Calls for urgent action to address homelessness among female prisoners leaving jail
Women are being released from prison with just £46, a bin bag for their belongings and nowhere to live, a report has claimed.
Research by a group of organisations known as the Safe Homes for Women Leaving Prison initiative has called on the Government to take urgent action to address the housing needs of those leaving life behind bars.
The Prison Reform Trust, the London Prisons Mission and the Church of St Martins in the Fields, who worked on the project with women’s jail HMP Bronzefield in Middlesex, also want to see targets set for ensuring offenders have accommodation after leaving jail within a certain timeframe as well as it being made compulsory to refer prisoners who have been released to councils if they do not have a place to live.

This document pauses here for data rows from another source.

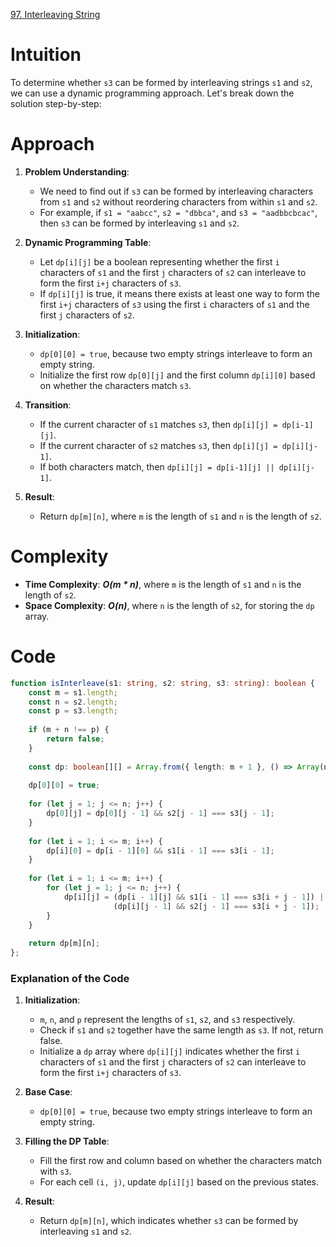 [97. Interleaving String](https://leetcode.com/problems/interleaving-string/)

# Intuition

To determine whether `s3` can be formed by interleaving strings `s1` and `s2`, we can use a dynamic programming approach. Let's break down the solution step-by-step:

# Approach

1. **Problem Understanding**:
   - We need to find out if `s3` can be formed by interleaving characters from `s1` and `s2` without reordering characters from within `s1` and `s2`.
   - For example, if `s1 = "aabcc"`, `s2 = "dbbca"`, and `s3 = "aadbbcbcac"`, then `s3` can be formed by interleaving `s1` and `s2`.
   
2. **Dynamic Programming Table**:
   - Let `dp[i][j]` be a boolean representing whether the first `i` characters of `s1` and the first `j` characters of `s2` can interleave to form the first `i+j` characters of `s3`.
   - If `dp[i][j]` is true, it means there exists at least one way to form the first `i+j` characters of `s3` using the first `i` characters of `s1` and the first `j` characters of `s2`.
   
3. **Initialization**:
   - `dp[0][0] = true`, because two empty strings interleave to form an empty string.
   - Initialize the first row `dp[0][j]` and the first column `dp[i][0]` based on whether the characters match `s3`.

4. **Transition**:
   - If the current character of `s1` matches `s3`, then `dp[i][j] = dp[i-1][j]`.
   - If the current character of `s2` matches `s3`, then `dp[i][j] = dp[i][j-1]`.
   - If both characters match, then `dp[i][j] = dp[i-1][j] || dp[i][j-1]`.
   
5. **Result**:
   - Return `dp[m][n]`, where `m` is the length of `s1` and `n` is the length of `s2`.

# Complexity

- **Time Complexity**: ***O(m * n)***, where `m` is the length of `s1` and `n` is the length of `s2`.
- **Space Complexity**: ***O(n)***, where `n` is the length of `s2`, for storing the `dp` array.

# Code
```typescript
function isInterleave(s1: string, s2: string, s3: string): boolean {
    const m = s1.length;
    const n = s2.length;
    const p = s3.length;
    
    if (m + n !== p) {
        return false;
    }
    
    const dp: boolean[][] = Array.from({ length: m + 1 }, () => Array(n + 1).fill(false));
    
    dp[0][0] = true;
    
    for (let j = 1; j <= n; j++) {
        dp[0][j] = dp[0][j - 1] && s2[j - 1] === s3[j - 1];
    }
    
    for (let i = 1; i <= m; i++) {
        dp[i][0] = dp[i - 1][0] && s1[i - 1] === s3[i - 1];
    }
    
    for (let i = 1; i <= m; i++) {
        for (let j = 1; j <= n; j++) {
            dp[i][j] = (dp[i - 1][j] && s1[i - 1] === s3[i + j - 1]) ||
                       (dp[i][j - 1] && s2[j - 1] === s3[i + j - 1]);
        }
    }
    
    return dp[m][n];
};

```

### Explanation of the Code

1. **Initialization**:
   - `m`, `n`, and `p` represent the lengths of `s1`, `s2`, and `s3` respectively.
   - Check if `s1` and `s2` together have the same length as `s3`. If not, return false.
   - Initialize a `dp` array where `dp[i][j]` indicates whether the first `i` characters of `s1` and the first `j` characters of `s2` can interleave to form the first `i+j` characters of `s3`.

2. **Base Case**:
   - `dp[0][0] = true`, because two empty strings interleave to form an empty string.

3. **Filling the DP Table**:
   - Fill the first row and column based on whether the characters match with `s3`.
   - For each cell `(i, j)`, update `dp[i][j]` based on the previous states.

4. **Result**:
   - Return `dp[m][n]`, which indicates whether `s3` can be formed by interleaving `s1` and `s2`.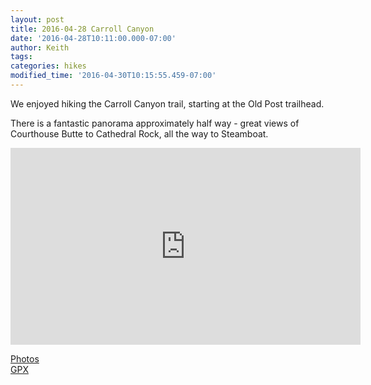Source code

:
 ```yaml
---
layout: post
title: 2016-04-28 Carroll Canyon
date: '2016-04-28T10:11:00.000-07:00'
author: Keith
tags: 
categories: hikes
modified_time: '2016-04-30T10:15:55.459-07:00'
---
```


We enjoyed hiking the Carroll Canyon trail, starting at the Old Post
trailhead.

There is a fantastic panorama approximately half way - great
views of Courthouse Butte to Cathedral Rock, all the way to Steamboat.  
  
<div class="embed-responsive embed-responsive-16by9">
  <iframe width="560" height="315" src="https://www.youtube.com/embed/hUBR452YMws" frameborder="0" allow="accelerometer; autoplay; encrypted-media; gyroscope; picture-in-picture" allowfullscreen></iframe>
</div>

[Photos](https://goo.gl/photos/KbQoBNvTDTT5vyXs9)  
[GPX](https://drive.google.com/file/d/0B05YxhE9Av-PMy1pdGp1YUVqaGM/view?usp=sharing)  
  
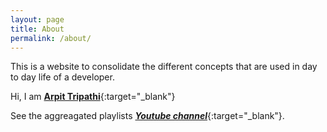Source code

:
 ```yaml
---
layout: page
title: About
permalink: /about/
---
```


This is a website to consolidate the different concepts that are used in day to day life of a developer.

Hi, I am [**Arpit Tripathi**](https://arpit04tripathi.com){:target="_blank"}

See the aggreagated playlists [***Youtube channel***](https://www.youtube.com/channel/UCtjFqAKM4ve325kLmM0l-ow){:target="_blank"}.
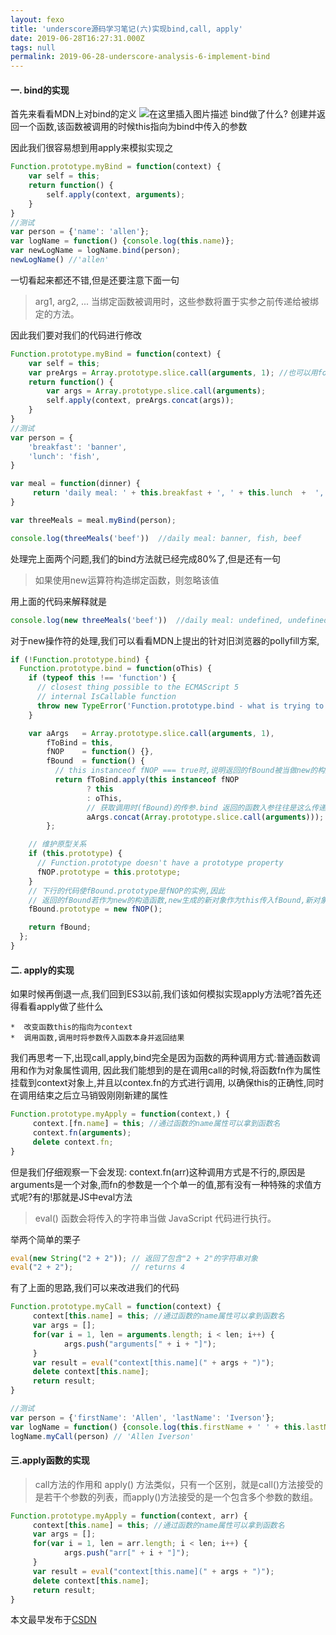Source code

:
 ```yaml
---
layout: fexo
title: 'underscore源码学习笔记(六)实现bind,call, apply'
date: 2019-06-28T16:27:31.000Z
tags: null
permalink: 2019-06-28-underscore-analysis-6-implement-bind
---
```

#### 一. bind的实现
首先来看看MDN上对bind的定义
![在这里插入图片描述](https://img-blog.csdnimg.cn/20181208031825830.png?x-oss-process=image/watermark,type_ZmFuZ3poZW5naGVpdGk,shadow_10,text_aHR0cHM6Ly9ibG9nLmNzZG4ubmV0L3podWFueWVtYW5vbmc=,size_16,color_FFFFFF,t_70)
bind做了什么? 创建并返回一个函数,该函数被调用的时候this指向为bind中传入的参数

因此我们很容易想到用apply来模拟实现之
```js
Function.prototype.myBind = function(context) {
    var self = this;
    return function() {
        self.apply(context, arguments);
    }
}
//测试
var person = {'name': 'allen'};
var logName = function() {console.log(this.name)};
var newLogName = logName.bind(person); 
newLogName() //'allen'

```
一切看起来都还不错,但是还要注意下面一句
> arg1, arg2, ...
    当绑定函数被调用时，这些参数将置于实参之前传递给被绑定的方法。

因此我们要对我们的代码进行修改
```js
Function.prototype.myBind = function(context) {
    var self = this;
    var preArgs = Array.prototype.slice.call(arguments, 1); //也可以用for循环
    return function() {
        var args = Array.prototype.slice.call(arguments);
        self.apply(context, preArgs.concat(args));
    }
}
//测试
var person = {
    'breakfast': 'banner',
    'lunch': 'fish',
}

var meal = function(dinner) {
     return 'daily meal: ' + this.breakfast + ', ' + this.lunch  +  ', ' + dinner;
}

var threeMeals = meal.myBind(person);

console.log(threeMeals('beef'))  //daily meal: banner, fish, beef
```
处理完上面两个问题,我们的bind方法就已经完成80%了,但是还有一句
> 如果使用new运算符构造绑定函数，则忽略该值

用上面的代码来解释就是
```js
console.log(new threeMeals('beef'))  //daily meal: undefined, undefined, beef
```
对于new操作符的处理,我们可以看看MDN上提出的针对旧浏览器的pollyfill方案,
```js
if (!Function.prototype.bind) {
  Function.prototype.bind = function(oThis) {
    if (typeof this !== 'function') {
      // closest thing possible to the ECMAScript 5
      // internal IsCallable function
      throw new TypeError('Function.prototype.bind - what is trying to be bound is not callable');
    }

    var aArgs   = Array.prototype.slice.call(arguments, 1),
        fToBind = this,
        fNOP    = function() {},
        fBound  = function() {
          // this instanceof fNOP === true时,说明返回的fBound被当做new的构造函数调用
          return fToBind.apply(this instanceof fNOP
                 ? this
                 : oThis,
                 // 获取调用时(fBound)的传参.bind 返回的函数入参往往是这么传递的
                 aArgs.concat(Array.prototype.slice.call(arguments)));
        };

    // 维护原型关系
    if (this.prototype) {
      // Function.prototype doesn't have a prototype property
      fNOP.prototype = this.prototype; 
    }
    // 下行的代码使fBound.prototype是fNOP的实例,因此
    // 返回的fBound若作为new的构造函数,new生成的新对象作为this传入fBound,新对象的__proto__就是fNOP的实例
    fBound.prototype = new fNOP();

    return fBound;
  };
}
```
#### 二. apply的实现
如果时候再倒退一点,我们回到ES3以前,我们该如何模拟实现apply方法呢?首先还得看看apply做了些什么
```
*  改变函数this的指向为context
*  调用函数,调用时将参数传入函数本身并返回结果
```
我们再思考一下,出现call,apply,bind完全是因为函数的两种调用方式:普通函数调用和作为对象属性调用,
因此我们能想到的是在调用call的时候,将函数fn作为属性挂载到context对象上,并且以contex.fn的方式进行调用,
以确保this的正确性,同时在调用结束之后立马销毁刚刚新建的属性
```js
Function.prototype.myApply = function(context,) {
     context.[fn.name] = this; //通过函数的name属性可以拿到函数名
     context.fn(arguments);
     delete context.fn;
}
```
但是我们仔细观察一下会发现: context.fn(arr)这种调用方式是不行的,原因是arguments是一个对象,而fn的参数是一个个单一的值,那有没有一种特殊的求值方式呢?有的!那就是JS中eval方法
> eval() 函数会将传入的字符串当做 JavaScript 代码进行执行。

举两个简单的栗子
```js
eval(new String("2 + 2")); // 返回了包含"2 + 2"的字符串对象
eval("2 + 2");             // returns 4
```
有了上面的思路,我们可以来改进我们的代码
```js
Function.prototype.myCall = function(context) {
     context[this.name] = this; //通过函数的name属性可以拿到函数名
     var args = [];
     for(var i = 1, len = arguments.length; i < len; i++) {
     	    args.push("arguments[" + i + "]");
     }
     var result = eval("context[this.name](" + args + ")");
     delete context[this.name];
     return result;
}

//测试
var person = {'firstName': 'Allen', 'lastName': 'Iverson'};
var logName = function() {console.log(this.firstName + ' ' + this.lastName)};
logName.myCall(person) // 'Allen Iverson'
```
#### 三.apply函数的实现
> call方法的作用和 apply() 方法类似，只有一个区别，就是call()方法接受的是若干个参数的列表，而apply()方法接受的是一个包含多个参数的数组。
```js
Function.prototype.myApply = function(context, arr) {
     context[this.name] = this; //通过函数的name属性可以拿到函数名
     var args = [];
     for(var i = 1, len = arr.length; i < len; i++) {
     	    args.push("arr[" + i + "]");
     }
     var result = eval("context[this.name](" + args + ")");
     delete context[this.name];
     return result;
}
```

本文最早发布于[CSDN](https://blog.csdn.net/zhuanyemanong/article/details/84889344)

The report claims finding housing and a job is “vital to achieving successful rehabilitation”, adding: “Without settled accommodation, securing employment, maintaining positive mental health and preventing a return to harmful behaviour such as substance abuse are practically unachievable.”

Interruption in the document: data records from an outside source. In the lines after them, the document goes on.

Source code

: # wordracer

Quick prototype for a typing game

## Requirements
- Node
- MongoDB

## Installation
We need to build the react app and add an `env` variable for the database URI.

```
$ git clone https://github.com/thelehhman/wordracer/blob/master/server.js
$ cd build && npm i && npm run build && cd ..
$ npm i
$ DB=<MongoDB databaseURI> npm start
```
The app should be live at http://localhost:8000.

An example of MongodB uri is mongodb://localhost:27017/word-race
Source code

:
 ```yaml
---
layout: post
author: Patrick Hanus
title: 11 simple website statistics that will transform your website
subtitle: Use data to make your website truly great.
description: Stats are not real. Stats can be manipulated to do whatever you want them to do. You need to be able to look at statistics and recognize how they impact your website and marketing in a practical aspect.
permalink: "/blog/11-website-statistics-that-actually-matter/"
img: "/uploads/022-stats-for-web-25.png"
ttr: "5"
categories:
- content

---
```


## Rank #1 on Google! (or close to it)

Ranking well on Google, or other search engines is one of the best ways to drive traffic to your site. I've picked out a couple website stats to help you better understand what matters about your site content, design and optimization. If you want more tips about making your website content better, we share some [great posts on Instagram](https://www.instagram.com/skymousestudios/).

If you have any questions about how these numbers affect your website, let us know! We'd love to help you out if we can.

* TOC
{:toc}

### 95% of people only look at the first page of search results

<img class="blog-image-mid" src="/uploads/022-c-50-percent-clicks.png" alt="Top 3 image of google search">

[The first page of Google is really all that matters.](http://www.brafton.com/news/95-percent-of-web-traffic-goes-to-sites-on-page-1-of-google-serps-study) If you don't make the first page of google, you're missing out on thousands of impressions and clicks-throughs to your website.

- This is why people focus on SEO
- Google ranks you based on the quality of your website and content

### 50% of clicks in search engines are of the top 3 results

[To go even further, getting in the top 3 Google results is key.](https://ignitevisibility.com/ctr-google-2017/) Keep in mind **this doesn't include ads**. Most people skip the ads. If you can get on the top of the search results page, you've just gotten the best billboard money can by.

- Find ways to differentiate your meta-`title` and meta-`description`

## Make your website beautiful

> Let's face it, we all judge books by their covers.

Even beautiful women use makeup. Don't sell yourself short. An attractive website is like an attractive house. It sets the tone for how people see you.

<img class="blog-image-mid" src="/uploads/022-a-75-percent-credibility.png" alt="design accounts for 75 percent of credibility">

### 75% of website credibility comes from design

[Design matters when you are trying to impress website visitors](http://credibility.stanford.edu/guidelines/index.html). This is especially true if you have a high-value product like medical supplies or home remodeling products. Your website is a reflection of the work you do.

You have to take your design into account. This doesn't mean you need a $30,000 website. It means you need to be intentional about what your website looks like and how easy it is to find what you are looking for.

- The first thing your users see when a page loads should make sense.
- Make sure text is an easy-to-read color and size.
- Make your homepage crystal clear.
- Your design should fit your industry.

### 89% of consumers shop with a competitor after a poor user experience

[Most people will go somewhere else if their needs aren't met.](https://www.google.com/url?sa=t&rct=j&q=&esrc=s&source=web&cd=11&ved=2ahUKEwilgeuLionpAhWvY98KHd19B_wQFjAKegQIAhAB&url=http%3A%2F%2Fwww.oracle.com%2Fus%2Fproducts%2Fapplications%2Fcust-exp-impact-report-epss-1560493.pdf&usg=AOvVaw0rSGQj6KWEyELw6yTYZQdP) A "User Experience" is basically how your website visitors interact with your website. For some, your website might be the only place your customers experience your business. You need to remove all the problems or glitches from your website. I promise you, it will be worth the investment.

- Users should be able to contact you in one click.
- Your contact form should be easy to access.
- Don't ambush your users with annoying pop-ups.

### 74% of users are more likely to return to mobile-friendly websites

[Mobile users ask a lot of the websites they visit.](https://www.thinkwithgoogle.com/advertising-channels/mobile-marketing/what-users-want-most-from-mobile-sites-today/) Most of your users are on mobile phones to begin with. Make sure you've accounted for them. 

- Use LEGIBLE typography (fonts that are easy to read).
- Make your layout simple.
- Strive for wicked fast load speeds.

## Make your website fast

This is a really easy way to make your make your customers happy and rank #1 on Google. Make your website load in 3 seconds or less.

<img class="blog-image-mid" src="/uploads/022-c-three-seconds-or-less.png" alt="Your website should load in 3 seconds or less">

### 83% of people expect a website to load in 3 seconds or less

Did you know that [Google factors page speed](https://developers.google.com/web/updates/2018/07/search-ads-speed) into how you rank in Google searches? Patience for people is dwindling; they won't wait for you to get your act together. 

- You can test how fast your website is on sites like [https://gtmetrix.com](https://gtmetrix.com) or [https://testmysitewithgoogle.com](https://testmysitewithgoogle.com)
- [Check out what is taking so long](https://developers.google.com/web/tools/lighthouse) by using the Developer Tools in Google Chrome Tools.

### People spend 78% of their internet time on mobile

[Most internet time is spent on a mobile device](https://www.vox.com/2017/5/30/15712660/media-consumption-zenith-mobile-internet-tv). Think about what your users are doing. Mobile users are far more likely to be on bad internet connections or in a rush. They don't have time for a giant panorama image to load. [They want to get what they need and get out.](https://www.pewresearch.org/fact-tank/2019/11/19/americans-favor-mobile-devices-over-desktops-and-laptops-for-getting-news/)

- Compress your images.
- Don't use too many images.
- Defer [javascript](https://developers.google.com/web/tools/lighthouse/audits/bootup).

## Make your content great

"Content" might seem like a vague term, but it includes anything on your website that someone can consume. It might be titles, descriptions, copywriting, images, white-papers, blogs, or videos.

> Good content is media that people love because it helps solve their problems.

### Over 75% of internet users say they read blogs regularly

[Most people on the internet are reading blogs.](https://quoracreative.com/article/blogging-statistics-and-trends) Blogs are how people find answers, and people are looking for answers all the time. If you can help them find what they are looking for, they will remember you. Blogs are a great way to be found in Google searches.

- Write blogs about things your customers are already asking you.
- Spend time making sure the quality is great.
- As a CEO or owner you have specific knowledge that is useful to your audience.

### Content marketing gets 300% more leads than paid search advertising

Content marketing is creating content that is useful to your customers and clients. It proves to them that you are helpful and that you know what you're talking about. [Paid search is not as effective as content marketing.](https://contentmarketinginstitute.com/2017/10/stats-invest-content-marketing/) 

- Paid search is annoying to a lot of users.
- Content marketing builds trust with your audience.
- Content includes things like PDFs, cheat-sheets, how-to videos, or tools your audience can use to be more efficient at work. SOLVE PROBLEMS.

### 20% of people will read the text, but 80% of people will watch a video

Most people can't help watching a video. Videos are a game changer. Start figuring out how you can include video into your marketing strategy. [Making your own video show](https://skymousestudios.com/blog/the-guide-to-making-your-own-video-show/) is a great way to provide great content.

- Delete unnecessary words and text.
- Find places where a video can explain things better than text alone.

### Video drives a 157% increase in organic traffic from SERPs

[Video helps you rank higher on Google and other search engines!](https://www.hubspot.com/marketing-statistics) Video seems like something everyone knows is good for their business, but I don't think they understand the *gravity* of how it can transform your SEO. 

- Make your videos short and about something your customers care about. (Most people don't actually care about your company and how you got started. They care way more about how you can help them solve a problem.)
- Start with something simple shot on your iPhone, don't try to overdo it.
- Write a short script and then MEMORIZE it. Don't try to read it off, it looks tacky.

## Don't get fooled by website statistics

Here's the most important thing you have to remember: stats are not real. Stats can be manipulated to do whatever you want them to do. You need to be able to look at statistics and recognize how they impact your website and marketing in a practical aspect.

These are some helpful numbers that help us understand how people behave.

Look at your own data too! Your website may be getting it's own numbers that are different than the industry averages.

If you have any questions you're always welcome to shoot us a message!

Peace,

The campaigners also want to see the prison discharge grant increased to £80, which the report says has been offered as part of temporary release schemes during the coronavirus pandemic.
The report cited data provided by HMP Bronzefield (pictured) which suggested in the first six months of this year, out of around 800 women released, an average of 20% leaving the jail each month reported they were homeless.
The research also claimed findings of two reports which surveyed 194 women from independent monitoring boards – volunteers appointed by ministers to scrutinise conditions in prisons – indicated around six in 10 women overall could be homeless on release from jail.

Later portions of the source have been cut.